▶ _Problem details_:
Quote from the first line below through the line that contains "3. **Cart** - Empty, With Items", both included, and leave the pictures out.

◆ ◆ ◆

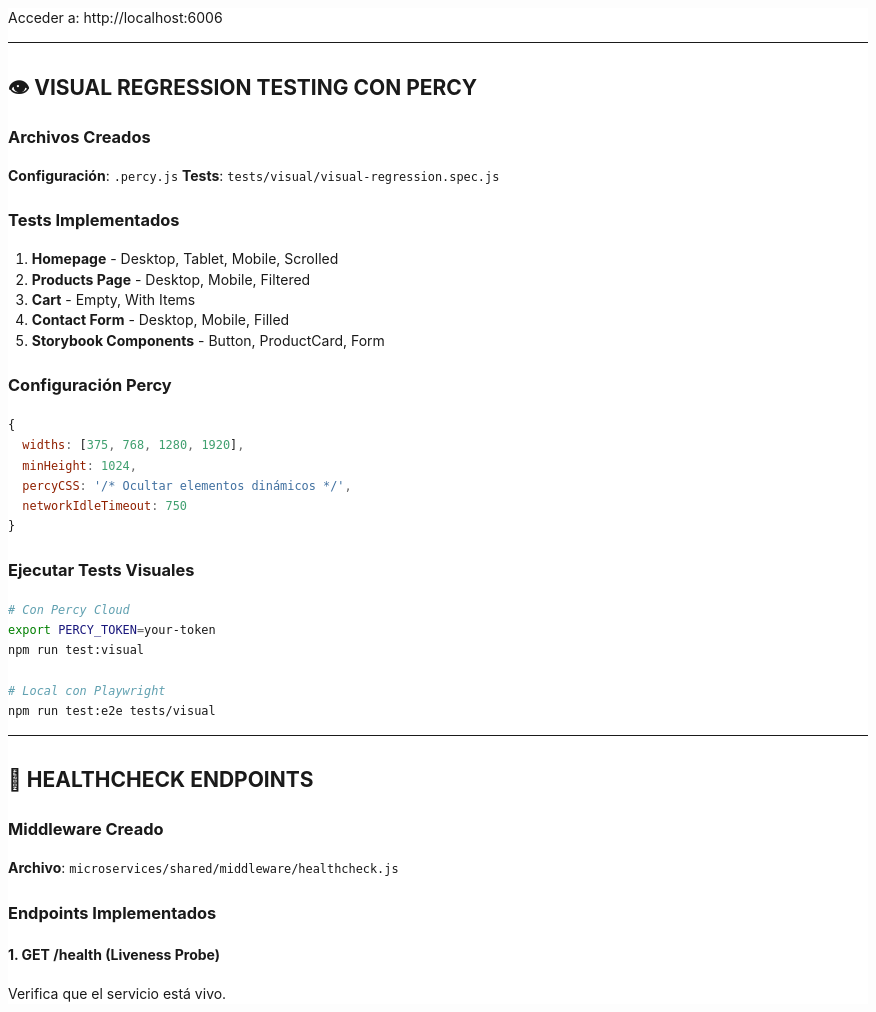 Acceder a: http://localhost:6006

---

## 👁️ VISUAL REGRESSION TESTING CON PERCY

### Archivos Creados

**Configuración**: `.percy.js`
**Tests**: `tests/visual/visual-regression.spec.js`

### Tests Implementados

1. **Homepage** - Desktop, Tablet, Mobile, Scrolled
2. **Products Page** - Desktop, Mobile, Filtered
3. **Cart** - Empty, With Items
4. **Contact Form** - Desktop, Mobile, Filled
5. **Storybook Components** - Button, ProductCard, Form

### Configuración Percy

```javascript
{
  widths: [375, 768, 1280, 1920],
  minHeight: 1024,
  percyCSS: '/* Ocultar elementos dinámicos */',
  networkIdleTimeout: 750
}
```

### Ejecutar Tests Visuales

```bash
# Con Percy Cloud
export PERCY_TOKEN=your-token
npm run test:visual

# Local con Playwright
npm run test:e2e tests/visual
```

---

## 🏥 HEALTHCHECK ENDPOINTS

### Middleware Creado
**Archivo**: `microservices/shared/middleware/healthcheck.js`

### Endpoints Implementados

#### 1. GET /health (Liveness Probe)
Verifica que el servicio está vivo.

◆ ◆ ◆

▶ _Written reply_:
 Acceder a: http://localhost:6006

---

## 👁️ VISUAL REGRESSION TESTING CON PERCY

### Archivos Creados

**Configuración**: `.percy.js`
**Tests**: `tests/visual/visual-regression.spec.js`

### Tests Implementados

1. **Homepage** - Desktop, Tablet, Mobile, Scrolled
2. **Products Page** - Desktop, Mobile, Filtered
3. **Cart** - Empty, With Items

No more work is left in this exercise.